First of all, if it requires access to an internal service that is not exposed via a load balancer, then it’s pretty difficult to argue that it should be a lambda. That is, unless you want to go through the trouble of exposing that resource. I’ve found we often do not wish to do so, so it’s easier to just use a cronjob. Then you have access to everything.
As an example, we have a job that looks for new files uploaded into an s3 bucket. If they are found, we call on one of our kubernetes services to do the processing. (It could be argued that this processing job should never have been in Kuberntes in the first place, but alas, here we are. )
However, suppose I want to make a task that responds as soon as a new file is uploaded to an S3 bucket that doesn’t need the Kubernetes internal endpoint.
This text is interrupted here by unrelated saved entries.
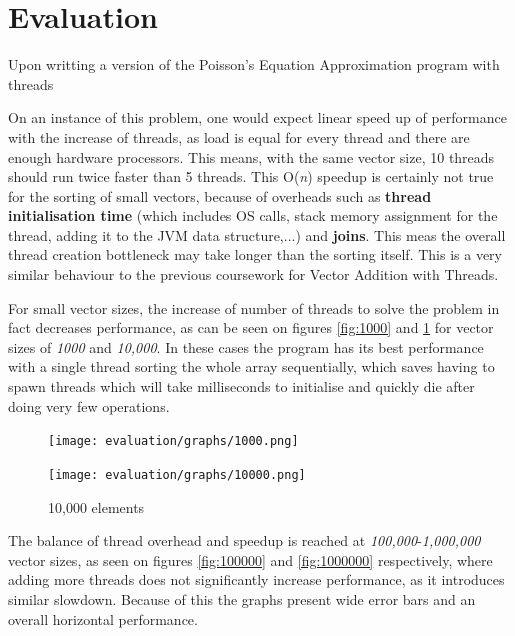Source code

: \documentclass{article}
\begin{document}
\section{Evaluation}

\iffalse


  Upon writting a version of the Poisson's Equation Approximation program with threads
  
  On an instance of this problem, one would expect linear speed up of performance with the increase of threads, as load is equal for every thread and there are enough hardware processors. This means, with the same vector size, 10 threads should run twice faster than 5 threads. This O(\textit{n}) speedup is certainly not true for the sorting of small vectors, because of overheads such as \textbf{thread initialisation time} (which includes OS calls, stack memory assignment for the thread, adding it to the JVM data structure,...) and \textbf{joins}. This meas the overall thread creation bottleneck may take longer than the sorting itself. This is a very similar behaviour to the previous coursework for Vector Addition with Threads.

  For small vector sizes, the increase of number of threads to solve the problem in fact decreases performance, as can be seen on figures \ref{fig:1000} and \ref{fig:10000} for vector sizes of \textit{1000} and \textit{10,000}. In these cases the program has its best performance with a single thread sorting the whole array sequentially, which saves having to spawn threads which will take milliseconds to initialise and quickly die after doing very few operations.

  \begin{figure}
  \centering
  \begin{minipage}{0.45\textwidth}
    \caption{1,000 elements}
    \texttt{[image: evaluation/graphs/1000.png]}
    \label{fig:1000}
  \end{minipage}
  \begin{minipage}{0.45\textwidth}
    \caption{10,000 elements}
    \texttt{[image: evaluation/graphs/10000.png]}
    \label{fig:10000}
  \end{minipage}
  \end{figure}

  The balance of thread overhead and speedup is reached at \textit{100,000}-\textit{1,000,000} vector sizes, as seen on figures
  \ref{fig:100000} and \ref{fig:1000000} respectively, where adding more threads does not significantly increase performance, as it introduces similar slowdown. Because of this the graphs present wide error bars and an overall horizontal performance. 
\end{document}
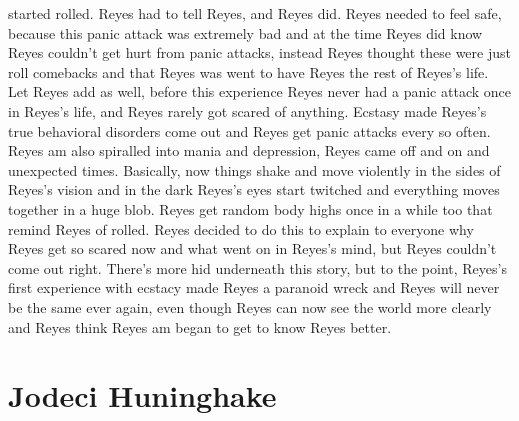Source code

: \documentclass[12pt]{book}
\begin{document}
started rolled. Reyes had to tell Reyes, and Reyes did. Reyes needed to feel safe, because this panic attack was extremely bad and at the time Reyes did know Reyes couldn't get hurt from panic attacks, instead Reyes thought these were just roll comebacks and that Reyes was went to have Reyes the rest of Reyes's life. Let Reyes add as well, before this experience Reyes never had a panic attack once in Reyes's life, and Reyes rarely got scared of anything. Ecstasy made Reyes's true behavioral disorders come out and Reyes get panic attacks every so often. Reyes am also spiralled into mania and depression, Reyes came off and on and unexpected times. Basically, now things shake and move violently in the sides of Reyes's vision and in the dark Reyes's eyes start twitched and everything moves together in a huge blob. Reyes get random body highs once in a while too that remind Reyes of rolled. Reyes decided to do this to explain to everyone why Reyes get so scared now and what went on in Reyes's mind, but Reyes couldn't come out right. There's more hid underneath this story, but to the point, Reyes's first experience with ecstacy made Reyes a paranoid wreck and Reyes will never be the same ever again, even though Reyes can now see the world more clearly and Reyes think Reyes am began to get to know Reyes better.



\chapter{Jodeci Huninghake}
\end{document}
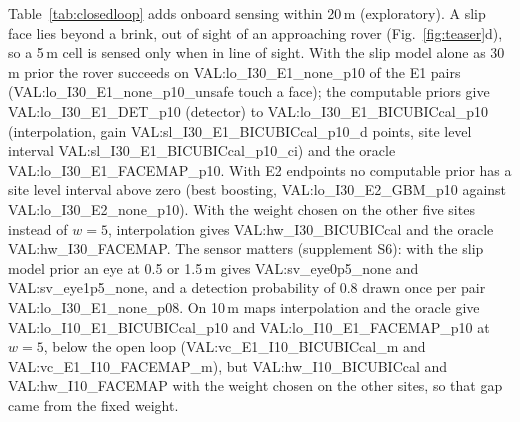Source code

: Table~\ref{tab:closedloop} adds onboard sensing within 20\,m (exploratory). A slip face lies beyond a brink, out of sight of an approaching rover (Fig.~\ref{fig:teaser}d), so a 5\,m cell is sensed only when in line of sight. With the slip model alone as 30\,m prior the rover succeeds on {{VAL:lo_I30_E1_none_p10}} of the E1 pairs ({{VAL:lo_I30_E1_none_p10_unsafe}} touch a face); the computable priors give {{VAL:lo_I30_E1_DET_p10}} (detector) to {{VAL:lo_I30_E1_BICUBICcal_p10}} (interpolation, gain {{VAL:sl_I30_E1_BICUBICcal_p10_d}} points, site level interval {{VAL:sl_I30_E1_BICUBICcal_p10_ci}}) and the oracle {{VAL:lo_I30_E1_FACEMAP_p10}}. With E2 endpoints no computable prior has a site level interval above zero (best boosting, {{VAL:lo_I30_E2_GBM_p10}} against {{VAL:lo_I30_E2_none_p10}}). With the weight chosen on the other five sites instead of $w=5$, interpolation gives {{VAL:hw_I30_BICUBICcal}} and the oracle {{VAL:hw_I30_FACEMAP}}. The sensor matters (supplement S6): with the slip model prior an eye at 0.5 or 1.5\,m gives {{VAL:sv_eye0p5_none}} and {{VAL:sv_eye1p5_none}}, and a detection probability of 0.8 drawn once per pair {{VAL:lo_I30_E1_none_p08}}. On 10\,m maps interpolation and the oracle give {{VAL:lo_I10_E1_BICUBICcal_p10}} and {{VAL:lo_I10_E1_FACEMAP_p10}} at $w=5$, below the open loop ({{VAL:vc_E1_I10_BICUBICcal_m}} and {{VAL:vc_E1_I10_FACEMAP_m}}), but {{VAL:hw_I10_BICUBICcal}} and {{VAL:hw_I10_FACEMAP}} with the weight chosen on the other sites, so that gap came from the fixed weight.
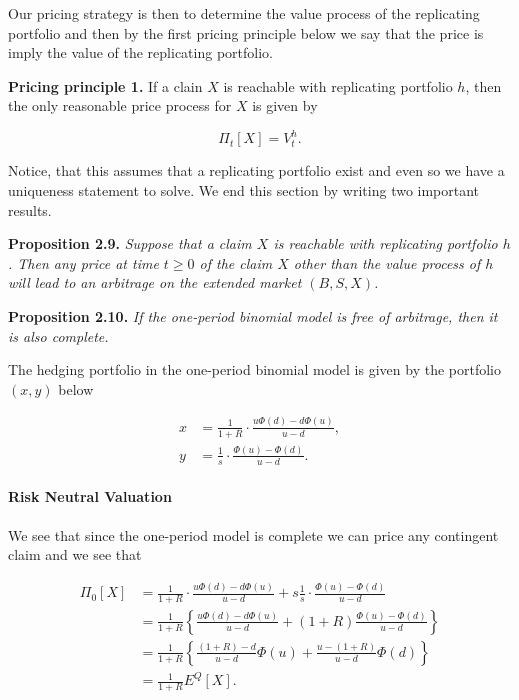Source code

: \documentclass[
]{article}
\begin{document}
Our pricing strategy is then to determine the value process of the
replicating portfolio and then by the first pricing principle below we
say that the price is imply the value of the replicating portfolio.

\textbf{Pricing principle 1.} If a clain \(X\) is reachable with
replicating portfolio \(h\), then the only reasonable price process for
\(X\) is given by

\[
\Pi_t[X]=V_t^h.
\]

Notice, that this assumes that a replicating portfolio exist and even so
we have a uniqueness statement to solve. We end this section by writing
two important results.

\textbf{Proposition 2.9.} \emph{Suppose that a claim \(X\) is reachable
with replicating portfolio \(h\). Then any price at time \(t\ge 0\) of
the claim \(X\) other than the value process of \(h\) will lead to an
arbitrage on the extended market \((B,S,X)\).}

\textbf{Proposition 2.10.} \emph{If the one-period binomial model is
free of arbitrage, then it is also complete.}

The hedging portfolio in the one-period binomial model is given by the
portfolio \((x,y)\) below

\begin{align*}
x&=\frac{1}{1+R}\cdot\frac{u\Phi(d)-d\Phi(u)}{u-d},\tag{2.2}\\
y&=\frac{1}{s}\cdot\frac{\Phi(u)-\Phi(d)}{u-d}.\tag{2.3}
\end{align*}

\hypertarget{risk-neutral-valuation}{%
\paragraph{Risk Neutral Valuation}\label{risk-neutral-valuation}}

We see that since the one-period model is complete we can price any
contingent claim and we see that

\begin{align*}
\Pi_0[X]&=\frac{1}{1+R}\cdot\frac{u\Phi(d)-d\Phi(u)}{u-d}+s\frac{1}{s}\cdot\frac{\Phi(u)-\Phi(d)}{u-d}\\
&=\frac{1}{1+R}\left\{\frac{u\Phi(d)-d\Phi(u)}{u-d}+(1+R)\frac{\Phi(u)-\Phi(d)}{u-d}\right\}\\
&=\frac{1}{1+R}\left\{\frac{(1+R)-d}{u-d}\Phi(u)+\frac{u-(1+R)}{u-d}\Phi(d)\right\}\\
&=\frac{1}{1+R}E^Q[X].
\end{align*}
\end{document}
A lambda makes a lot more sense here because it responds right away. In addition, as I teach in my Kubernetes class, the lambda can still call Kubernetes actions. So if we just make a job then we can have lambda invoke that job on Kubernetes and it would have access to the internal endpoint.
So just because it requires internal access to Kubernetes, doesn’t mean its got to be a cronjob. Lambdas still can work great in this case.
How long will the job run?
Some of the jobs I’ve been making take about 45 minutes to run. This is a pretty strong case that you should use a Kubernetes cronjob. Not much of an argument here to use Lambdas. They aren’t meant for long running tasks like this.
Are you storing data?
If you are downloading gobs of data, then most likely the job is going to take a long time, so see the previous question. But if its short lived, the lambdas only allow you to save into the /tmp directory and they aren’t meant for that sort of thing. With Kubernetes cronjobs we have more flexibility in this department as we can mount any amount of storage we want to the pod. I’ve never had to do this with a Lambda, but I suppose you could push into and S3 bucket. But again, I find that large data files usually take longer than a quick 1 minute run and that’s about all I’m comfortable with when it comes to running lambda tasks.
This week I’ve been making quite a few jobs in our ingestion pipeline and it’s been fun because some of them have been lambdas and others just cronjobs. Each one is purposefully fit, but these three questions seem to help me the most in making the choice on which to run.